At numerous factors, Hager counted off steps and advised his sons the place to dig, as he himself is recovering from a shoulder damage

“Before coming here, we practiced in the backyard,” he mentioned. “We tested different tools and techniques.”

Early on, it appeared as if the household had hit one thing using the probe, which has a digital camera connected. Looking on the monitor, Hager mentioned, “It looks like the plexiglass case.”

But, alas, it turned out to be a rock.

Undaunted, the household – mother Michelle dubs her brood “Team Hager” – saved digging, protecting a slim path of roughly 30 toes.

Two pages, including a sketch of a floating angel-like figure in blue, from "The Secret: A Treasure Hunt."
“There were two things [in the book] that nobody could figure out,” Hager advised The Post of the clues. “We have this so dialed in. It has to be here.” LP Media

After 5 hours, everybody was hungry for lunch, the drill batteries had been lifeless and the underground digital camera display screen was busted. Holes appeared to be in every single place.
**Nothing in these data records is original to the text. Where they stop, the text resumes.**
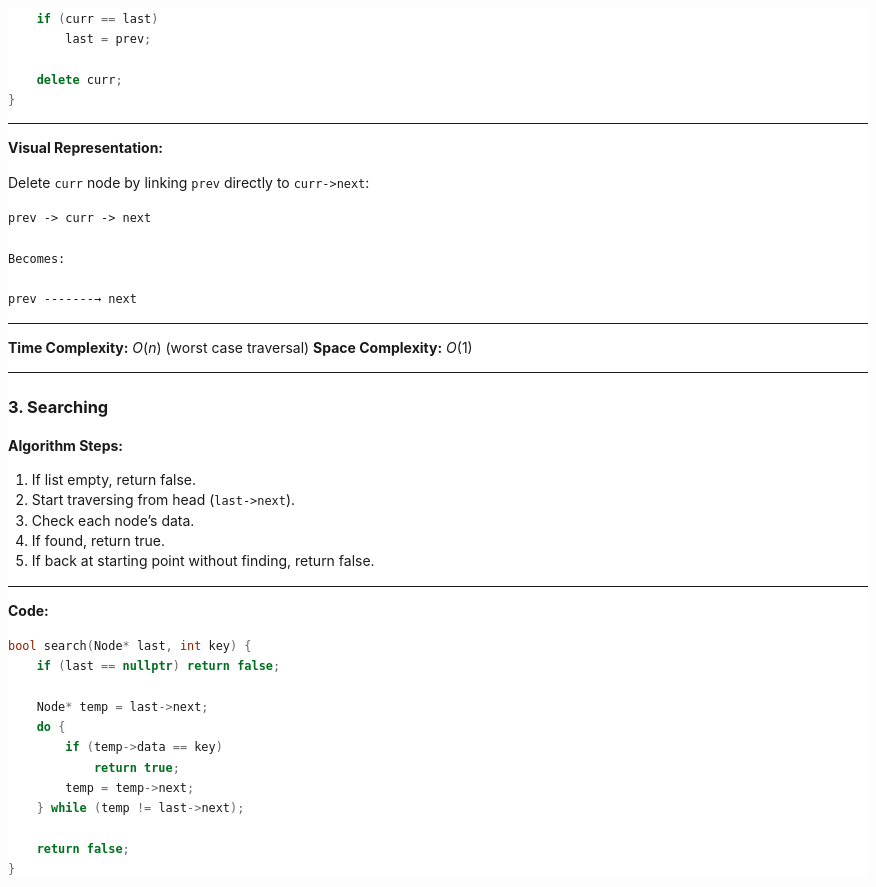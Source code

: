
 ```cpp
    if (curr == last)
        last = prev;

    delete curr;
}
```


***

**Visual Representation:**

Delete `curr` node by linking `prev` directly to `curr->next`:

```
prev -> curr -> next

Becomes:

prev -------→ next
```


***

**Time Complexity:** $O(n)$ (worst case traversal)
**Space Complexity:** $O(1)$

***

### 3. Searching

**Algorithm Steps:**

1. If list empty, return false.
2. Start traversing from head (`last->next`).
3. Check each node’s data.
4. If found, return true.
5. If back at starting point without finding, return false.

***

**Code:**

```cpp
bool search(Node* last, int key) {
    if (last == nullptr) return false;

    Node* temp = last->next;
    do {
        if (temp->data == key)
            return true;
        temp = temp->next;
    } while (temp != last->next);

    return false;
}
```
As the Hager children took to digging with their arms, David admitted that a break was so as.

“We’re heading to the Airbnb to recharge,” he introduced.

The household returned to dig on Sunday and Monday, but they didn’t have any luck. Still, Hager isn’t deterred.

Closeup of a pair of hands holding a fragment of a brightly painted ceramin.
The final ceramic casque was present in Boston in 2019. Boston Globe by way of Getty Images
A person pinches a large peridot gem in between thumb and index finger and holds it toward the camera, their face blurred in the background.
The Boston discover was exchanged for a peridot stone. Boston Globe by way of Getty Images

“We’ll be back,” he advised The Post on Monday night, simply earlier than his return flight to Colorado.

“We just ran out of time. We’ll return with more equipment, more batteries and be ready to go again.”